• THE TASK:
Filter the entries for the word "systems". Copy each line that has it.

(Stored entries)

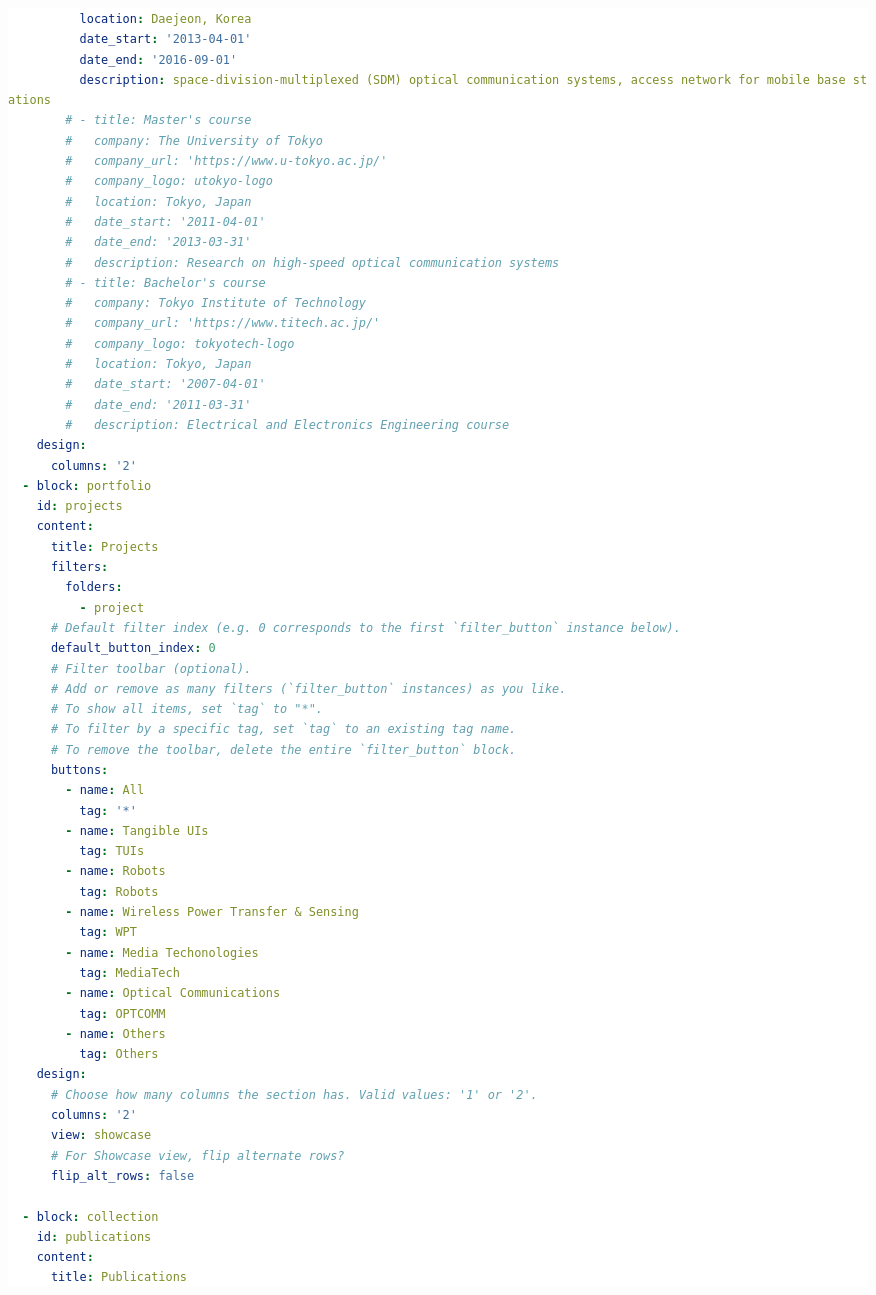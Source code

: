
 ```yaml
          location: Daejeon, Korea
          date_start: '2013-04-01'
          date_end: '2016-09-01'
          description: space-division-multiplexed (SDM) optical communication systems, access network for mobile base stations
        # - title: Master's course
        #   company: The University of Tokyo
        #   company_url: 'https://www.u-tokyo.ac.jp/'
        #   company_logo: utokyo-logo
        #   location: Tokyo, Japan
        #   date_start: '2011-04-01'
        #   date_end: '2013-03-31'
        #   description: Research on high-speed optical communication systems
        # - title: Bachelor's course
        #   company: Tokyo Institute of Technology
        #   company_url: 'https://www.titech.ac.jp/'
        #   company_logo: tokyotech-logo
        #   location: Tokyo, Japan
        #   date_start: '2007-04-01'
        #   date_end: '2011-03-31'
        #   description: Electrical and Electronics Engineering course
    design:
      columns: '2'
  - block: portfolio
    id: projects
    content:
      title: Projects
      filters:
        folders:
          - project
      # Default filter index (e.g. 0 corresponds to the first `filter_button` instance below).
      default_button_index: 0
      # Filter toolbar (optional).
      # Add or remove as many filters (`filter_button` instances) as you like.
      # To show all items, set `tag` to "*".
      # To filter by a specific tag, set `tag` to an existing tag name.
      # To remove the toolbar, delete the entire `filter_button` block.
      buttons:
        - name: All
          tag: '*'
        - name: Tangible UIs
          tag: TUIs
        - name: Robots
          tag: Robots
        - name: Wireless Power Transfer & Sensing
          tag: WPT
        - name: Media Techonologies
          tag: MediaTech
        - name: Optical Communications
          tag: OPTCOMM
        - name: Others
          tag: Others
    design:
      # Choose how many columns the section has. Valid values: '1' or '2'.
      columns: '2'
      view: showcase
      # For Showcase view, flip alternate rows?
      flip_alt_rows: false

  - block: collection
    id: publications
    content:
      title: Publications
```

• EXERCISE ANSWER:
          description: space-division-multiplexed (SDM) optical communication systems, access network for mobile base stations
        #   description: Research on high-speed optical communication systems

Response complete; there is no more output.